MacGraw nickte. »Aber wenn Sie schreiben, was ich Ihnen erzähle, dann hätte ich gern eine gewisse … Aufwandsentschädigung dafür.«
»Das kläre ich gegebenenfalls mit dem Chefredakteur.«
MacGraw trommelte unzufrieden mit den Fingern auf dem Tisch herum. Dann blickte er Niklas in die Augen. »Ihr Wort darauf?«
»Klar.«
»Mir bleibt wohl keine andere Wahl.«
»Tja, wenn es nicht mal die Polizei interessiert …«
»Ich bin mit meiner Lebensgefährtin hier. Sie war früher eine Nachbarin der Fehnsens. Ist hier auf Eiderstedt aufgewachsen und so … Karoline Pohlmann. Sagt Ihnen der Name Pohlmann etwas?«
Niklas krauste die Stirn. »Es gab doch mal ›Pohlmann Farben und Lacke‹.«
»Genau!« MacGraw grinste zufrieden. »Das sind die.«
»Aber die Firma existiert schon lange nicht mehr. Sie wurde aufgelöst.«
»Nein. Verkauft. Nach dem Tod des alten Pohlmann, Karolines Vater. Die waren sich alle nicht grün in der Familie. Doch nun lebt Karo ganz gut von dem Erlös. Und es gibt auch noch ihren Sohn. Frederik Pohlmann. Von dem haben Sie vielleicht auch schon gehört?«
»Ich kenne nicht jeden in Nordfriesland.«
»Er wohnt jetzt wieder in Karolines Elternhaus, in direkter Nachbarschaft der Fehnsens.«
»Was wollen Sie mir sagen?«
»Ich war im Haus, als der Bräutigam vor der Hochzeit bei Frederik gewesen ist. Dieser Henning sollte ja das Brautkleid nicht vor der Trauung sehen – alter Brauch und so –, und die Braut war bei denen zu Hause. Also hat der Bräutigam sich bei uns umgezogen. Frederik hat Henning dann zur Kirche gefahren. Als Überraschung hat eine andere Nachbarin das Brautpaar nach der Trauung mit einer Kutsche abgeholt.«
Niklas trank sein Bier aus. »Kommen Sie bitte zur Sache.«
»Ich war schon umgezogen für die Feier, während Karo sich noch zurechtgemacht hat. Ich hatte nichts zu tun und saß im Garten herum. Da kam ein Auto angebraust, und ein älterer Mann stieg aus. Heute weiß ich, dass es der Vater des Bräutigams war: Gustav Fehnsen.« Er bekreuzigte sich tatsächlich. »Der Mann war puterrot im Gesicht und rief nach Henning. Der kam runter, schon geschniegelt und im Anzug, und der Alte überreichte ihm eine Ansteckblume. Sie standen vor der Haustür, deshalb konnte ich jedes Wort hören, das sie sagten.«
MacGraws Bier wurde serviert, und Niklas bestellte sich etwas zu essen. Wer weiß, wie lange das hier dauern würde? Außerdem waren die Burger ausgezeichnet und sein Kühlschrank immer noch leer.

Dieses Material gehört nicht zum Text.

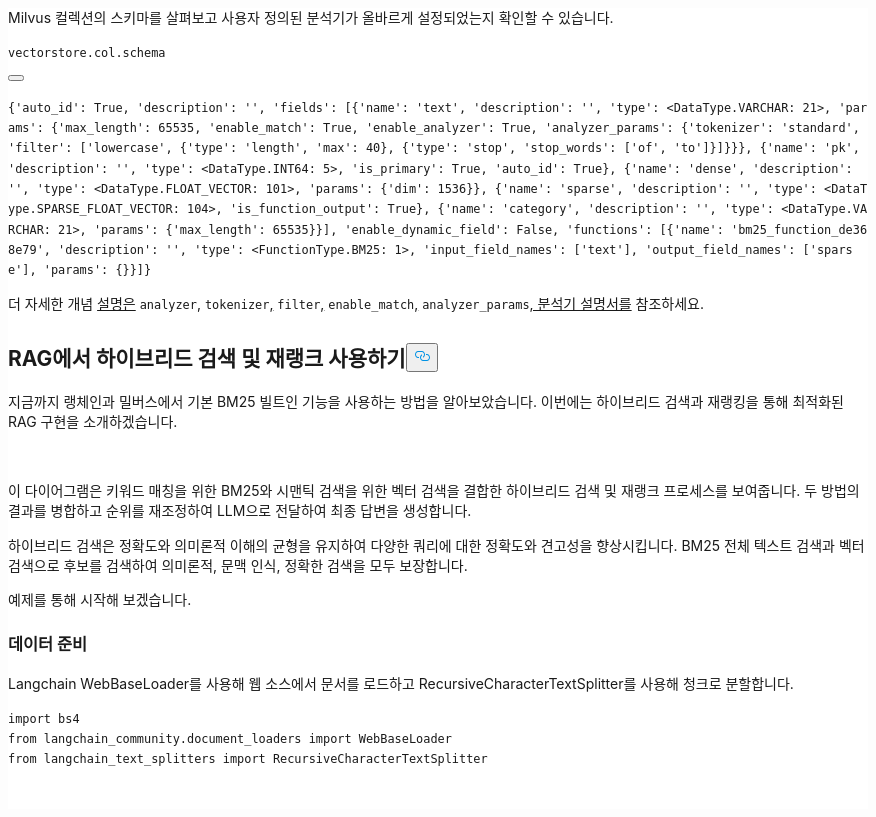 <p>Milvus 컬렉션의 스키마를 살펴보고 사용자 정의된 분석기가 올바르게 설정되었는지 확인할 수 있습니다.</p>
<pre><code translate="no" class="language-python">vectorstore.col.schema
<button class="copy-code-btn"></button></code></pre>
<pre><code translate="no">{'auto_id': True, 'description': '', 'fields': [{'name': 'text', 'description': '', 'type': &lt;DataType.VARCHAR: 21&gt;, 'params': {'max_length': 65535, 'enable_match': True, 'enable_analyzer': True, 'analyzer_params': {'tokenizer': 'standard', 'filter': ['lowercase', {'type': 'length', 'max': 40}, {'type': 'stop', 'stop_words': ['of', 'to']}]}}}, {'name': 'pk', 'description': '', 'type': &lt;DataType.INT64: 5&gt;, 'is_primary': True, 'auto_id': True}, {'name': 'dense', 'description': '', 'type': &lt;DataType.FLOAT_VECTOR: 101&gt;, 'params': {'dim': 1536}}, {'name': 'sparse', 'description': '', 'type': &lt;DataType.SPARSE_FLOAT_VECTOR: 104&gt;, 'is_function_output': True}, {'name': 'category', 'description': '', 'type': &lt;DataType.VARCHAR: 21&gt;, 'params': {'max_length': 65535}}], 'enable_dynamic_field': False, 'functions': [{'name': 'bm25_function_de368e79', 'description': '', 'type': &lt;FunctionType.BM25: 1&gt;, 'input_field_names': ['text'], 'output_field_names': ['sparse'], 'params': {}}]}
</code></pre>
<p>더 자세한 개념 <a href="https://milvus.io/docs/analyzer-overview.md">설명은</a> <code translate="no">analyzer</code><a href="https://milvus.io/docs/analyzer-overview.md">,</a> <code translate="no">tokenizer</code><a href="https://milvus.io/docs/analyzer-overview.md">,</a> <code translate="no">filter</code><a href="https://milvus.io/docs/analyzer-overview.md">,</a> <code translate="no">enable_match</code><a href="https://milvus.io/docs/analyzer-overview.md">,</a> <code translate="no">analyzer_params</code><a href="https://milvus.io/docs/analyzer-overview.md">, 분석기 설명서를</a> 참조하세요.</p>
<h2 id="Using-Hybrid-Search-and-Reranking-in-RAG" class="common-anchor-header">RAG에서 하이브리드 검색 및 재랭크 사용하기<button data-href="#Using-Hybrid-Search-and-Reranking-in-RAG" class="anchor-icon" translate="no">
      <svg translate="no"
        aria-hidden="true"
        focusable="false"
        height="20"
        version="1.1"
        viewBox="0 0 16 16"
        width="16"
      >
        <path
          fill="#0092E4"
          fill-rule="evenodd"
          d="M4 9h1v1H4c-1.5 0-3-1.69-3-3.5S2.55 3 4 3h4c1.45 0 3 1.69 3 3.5 0 1.41-.91 2.72-2 3.25V8.59c.58-.45 1-1.27 1-2.09C10 5.22 8.98 4 8 4H4c-.98 0-2 1.22-2 2.5S3 9 4 9zm9-3h-1v1h1c1 0 2 1.22 2 2.5S13.98 12 13 12H9c-.98 0-2-1.22-2-2.5 0-.83.42-1.64 1-2.09V6.25c-1.09.53-2 1.84-2 3.25C6 11.31 7.55 13 9 13h4c1.45 0 3-1.69 3-3.5S14.5 6 13 6z"
        ></path>
      </svg>
    </button></h2><p>지금까지 랭체인과 밀버스에서 기본 BM25 빌트인 기능을 사용하는 방법을 알아보았습니다. 이번에는 하이브리드 검색과 재랭킹을 통해 최적화된 RAG 구현을 소개하겠습니다.</p>
<p>
  <span class="img-wrapper">
    <img translate="no" src="/docs/v2.5.x/assets/hybrid_and_rerank.png" alt="" class="doc-image" id="" />
    <span></span>
  </span>
</p>
<p>이 다이어그램은 키워드 매칭을 위한 BM25와 시맨틱 검색을 위한 벡터 검색을 결합한 하이브리드 검색 및 재랭크 프로세스를 보여줍니다. 두 방법의 결과를 병합하고 순위를 재조정하여 LLM으로 전달하여 최종 답변을 생성합니다.</p>
<p>하이브리드 검색은 정확도와 의미론적 이해의 균형을 유지하여 다양한 쿼리에 대한 정확도와 견고성을 향상시킵니다. BM25 전체 텍스트 검색과 벡터 검색으로 후보를 검색하여 의미론적, 문맥 인식, 정확한 검색을 모두 보장합니다.</p>
<p>예제를 통해 시작해 보겠습니다.</p>
<h3 id="Prepare-the-data" class="common-anchor-header">데이터 준비</h3><p>Langchain WebBaseLoader를 사용해 웹 소스에서 문서를 로드하고 RecursiveCharacterTextSplitter를 사용해 청크로 분할합니다.</p>
<pre><code translate="no" class="language-python"><span class="hljs-keyword">import</span> bs4
<span class="hljs-keyword">from</span> langchain_community.document_loaders <span class="hljs-keyword">import</span> WebBaseLoader
<span class="hljs-keyword">from</span> langchain_text_splitters <span class="hljs-keyword">import</span> RecursiveCharacterTextSplitter
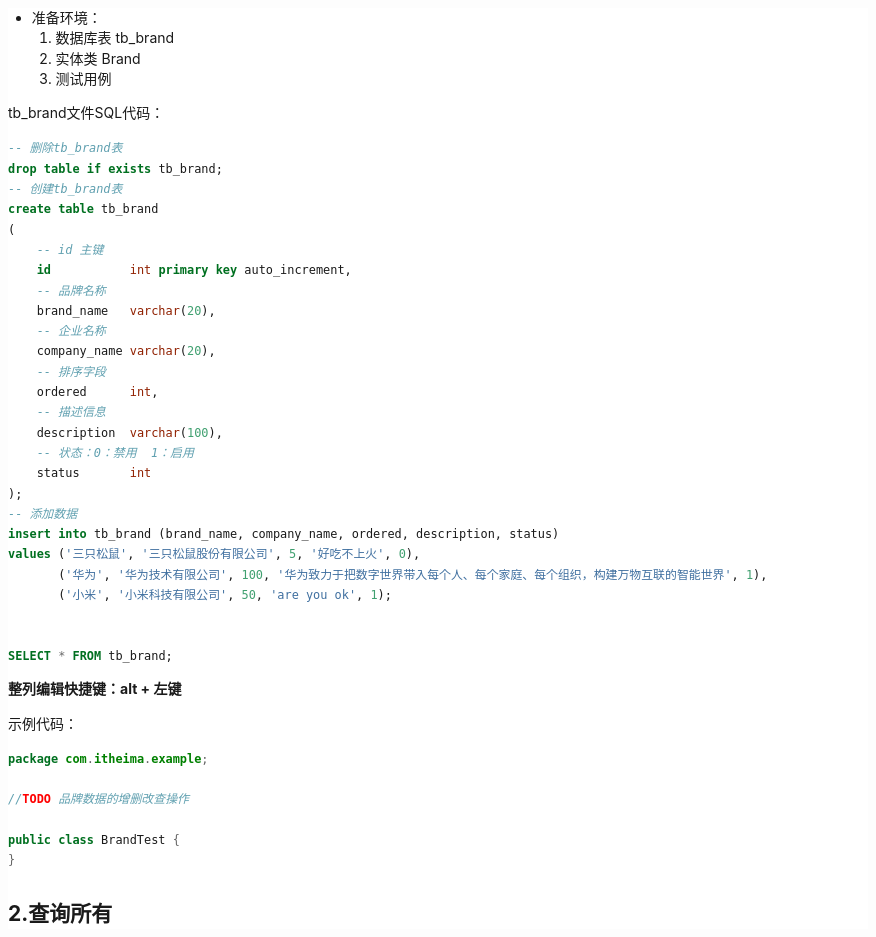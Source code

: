 - 准备环境：
  1. 数据库表 tb_brand
  2. 实体类 Brand
  3. 测试用例



tb_brand文件SQL代码：

```sql
-- 删除tb_brand表
drop table if exists tb_brand;
-- 创建tb_brand表
create table tb_brand
(
    -- id 主键
    id           int primary key auto_increment,
    -- 品牌名称
    brand_name   varchar(20),
    -- 企业名称
    company_name varchar(20),
    -- 排序字段
    ordered      int,
    -- 描述信息
    description  varchar(100),
    -- 状态：0：禁用  1：启用
    status       int
);
-- 添加数据
insert into tb_brand (brand_name, company_name, ordered, description, status)
values ('三只松鼠', '三只松鼠股份有限公司', 5, '好吃不上火', 0),
       ('华为', '华为技术有限公司', 100, '华为致力于把数字世界带入每个人、每个家庭、每个组织，构建万物互联的智能世界', 1),
       ('小米', '小米科技有限公司', 50, 'are you ok', 1);


SELECT * FROM tb_brand;
```

**整列编辑快捷键：alt + 左键**

示例代码：

```java
package com.itheima.example;

//TODO 品牌数据的增删改查操作

public class BrandTest {
}

```



## 2.查询所有

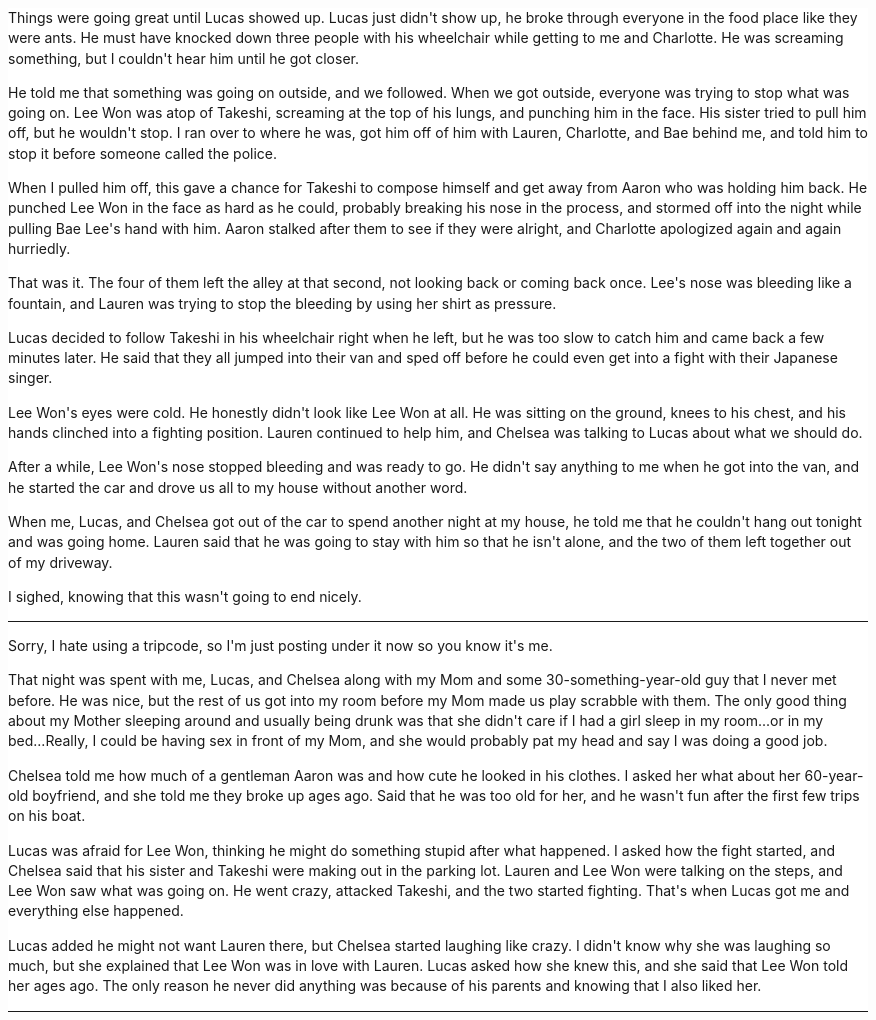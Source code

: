 Things were going great until Lucas showed up. Lucas just didn't show up, he broke through everyone in the food place like they were ants. He must have knocked down three people with his wheelchair while getting to me and Charlotte. He was screaming something, but I couldn't hear him until he got closer.

He told me that something was going on outside, and we followed. When we got outside, everyone was trying to stop what was going on. Lee Won was atop of Takeshi, screaming at the top of his lungs, and punching him in the face. His sister tried to pull him off, but he wouldn't stop. I ran over to where he was, got him off of him with Lauren, Charlotte, and Bae behind me, and told him to stop it before someone called the police.

When I pulled him off, this gave a chance for Takeshi to compose himself and get away from Aaron who was holding him back. He punched Lee Won in the face as hard as he could, probably breaking his nose in the process, and stormed off into the night while pulling Bae Lee's hand with him. Aaron stalked after them to see if they were alright, and Charlotte apologized again and again hurriedly.

That was it. The four of them left the alley at that second, not looking back or coming back once. Lee's nose was bleeding like a fountain, and Lauren was trying to stop the bleeding by using her shirt as pressure.

Lucas decided to follow Takeshi in his wheelchair right when he left, but he was too slow to catch him and came back a few minutes later. He said that they all jumped into their van and sped off before he could even get into a fight with their Japanese singer.

Lee Won's eyes were cold. He honestly didn't look like Lee Won at all. He was sitting on the ground, knees to his chest, and his hands clinched into a fighting position. Lauren continued to help him, and Chelsea was talking to Lucas about what we should do.

After a while, Lee Won's nose stopped bleeding and was ready to go. He didn't say anything to me when he got into the van, and he started the car and drove us all to my house without another word.

When me, Lucas, and Chelsea got out of the car to spend another night at my house, he told me that he couldn't hang out tonight and was going home. Lauren said that he was going to stay with him so that he isn't alone, and the two of them left together out of my driveway.

I sighed, knowing that this wasn't going to end nicely.

----

Sorry, I hate using a tripcode, so I'm just posting under it now so you know it's me.

That night was spent with me, Lucas, and Chelsea along with my Mom and some 30-something-year-old guy that I never met before. He was nice, but the rest of us got into my room before my Mom made us play scrabble with them. The only good thing about my Mother sleeping around and usually being drunk was that she didn't care if I had a girl sleep in my room...or in my bed...Really, I could be having sex in front of my Mom, and she would probably pat my head and say I was doing a good job.

Chelsea told me how much of a gentleman Aaron was and how cute he looked in his clothes. I asked her what about her 60-year-old boyfriend, and she told me they broke up ages ago. Said that he was too old for her, and he wasn't fun after the first few trips on his boat.

Lucas was afraid for Lee Won, thinking he might do something stupid after what happened. I asked how the fight started, and Chelsea said that his sister and Takeshi were making out in the parking lot. Lauren and Lee Won were talking on the steps, and Lee Won saw what was going on. He went crazy, attacked Takeshi, and the two started fighting. That's when Lucas got me and everything else happened.

Lucas added he might not want Lauren there, but Chelsea started laughing like crazy. I didn't know why she was laughing so much, but she explained that Lee Won was in love with Lauren. Lucas asked how she knew this, and she said that Lee Won told her ages ago. The only reason he never did anything was because of his parents and knowing that I also liked her.

---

»Und nun kommt’s!« MacGraw hob sein Bierglas. »Der alte Herr sagte: ›Wir sind nicht sehr glücklich darüber, dass du Anna heiratest, deine Mutter und ich. Das weißt du. Und er warf ihm die Ansteckblume quasi vor die Füße.‹ Und Henning antwortete vollkommen ruhig: ›Vati, Anna und ich sind gestern auf dem Standesamt gewesen. Wir sind schon Mann und Frau. Was soll das jetzt noch?‹«
So ähnlich könnte mein Vater sich auch aufführen, dachte Niklas, der sich daran erinnerte, wie respektlos sich Alexander John im vergangenen Sommer Fentje Jacobsen gegenüber benommen hatte.
»Typisch Familie. Finden Sie nicht?«, feixte MacGraw. »Da schlummern die gefährlichsten Emotionen, die dann zu Mord und Totschlag führen. Ein guter Grund, Abstand zu halten.«
»Was passierte dann?«, fragte Niklas, der sich nicht über dieses Thema auslassen wollte. Mit der Tatsache, dass die Schwiegereltern die Braut nicht mochten, war noch kein Blumentopf zu gewinnen. Schließlich waren die Eltern des Bräutigams, nicht die Braut erschossen worden.
»Es kam noch dicker: Der Vater sagte zu seinem Sohn …« MacGraw beugte sich vor und senkte theatralisch die Stimme.
»›Wir denken ja von niemandem etwas Schlechtes. Aber wir beide wissen, dass der Ex-Mann deiner Braut kriminell ist. Deine Mutter und ich fürchten, dass wir eines Tages noch tot in unseren Betten liegen werden. Tot in unseren Betten‹, hat er gesagt. Ich meine … Hä?« MacGraw hob die Augenbrauen.
»Ich habe es verstanden«, antwortete Niklas.
»Henning fehlten wohl die Worte bei diesen Anschuldigungen. Doch der Vater ließ nicht locker. Er fragte noch: ›Henning, warum konntest du nicht ein nettes Mädchen von hier heiraten?‹›Weil ich Anna liebe und kein nettes Mädchen von hier‹, hat der vollkommen ruhig erwidert. Obwohl ich denke, dass der innerlich gekocht haben muss, oder? ›Und dass Anna geschieden ist, macht mir überhaupt nichts aus. Mit ihrem Ex-Mann haben wir nichts zu tun‹, sagte Henning dann.